THE PROBLEM> Write out the records that appear below, verbatim and complete, but without pictures.

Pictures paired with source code
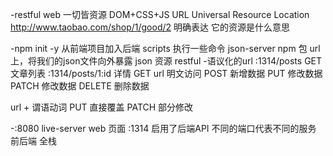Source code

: -restful web 
  一切皆资源
  DOM+CSS+JS
  URL Universal Resource Location
  http://www.taobao.com/shop/1/good/2
  明确表达 它的资源是什么意思

-npm init -y 从前端项目加入后端
 scripts 执行一些命令
 json-server npm 包
 url 上，将我们的json文件向外暴露
 json 资源 restful
-语议化的url
 :1314/posts GET 文章列表
 :1314/posts/1:id 详情
 GET url 明文访问
 POST 新增数据
 PUT 修改数据
 PATCH 修改数据
 DELETE 删除数据

 url + 谓语动词
 PUT 直接覆盖
 PATCH 部分修改

-:8080 live-server web 页面
 :1314 启用了后端API
 不同的端口代表不同的服务
 前后端 全栈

SOLUTION TO THIS PROBLEM>
Source code

: -restful web 
  一切皆资源
  DOM+CSS+JS
  URL Universal Resource Location
  http://www.taobao.com/shop/1/good/2
  明确表达 它的资源是什么意思

-npm init -y 从前端项目加入后端
 scripts 执行一些命令
 json-server npm 包
 url 上，将我们的json文件向外暴露
 json 资源 restful
-语议化的url
 :1314/posts GET 文章列表
 :1314/posts/1:id 详情
 GET url 明文访问
 POST 新增数据
 PUT 修改数据
 PATCH 修改数据
 DELETE 删除数据

 url + 谓语动词
 PUT 直接覆盖
 PATCH 部分修改

-:8080 live-server web 页面
 :1314 启用了后端API
 不同的端口代表不同的服务
 前后端 全栈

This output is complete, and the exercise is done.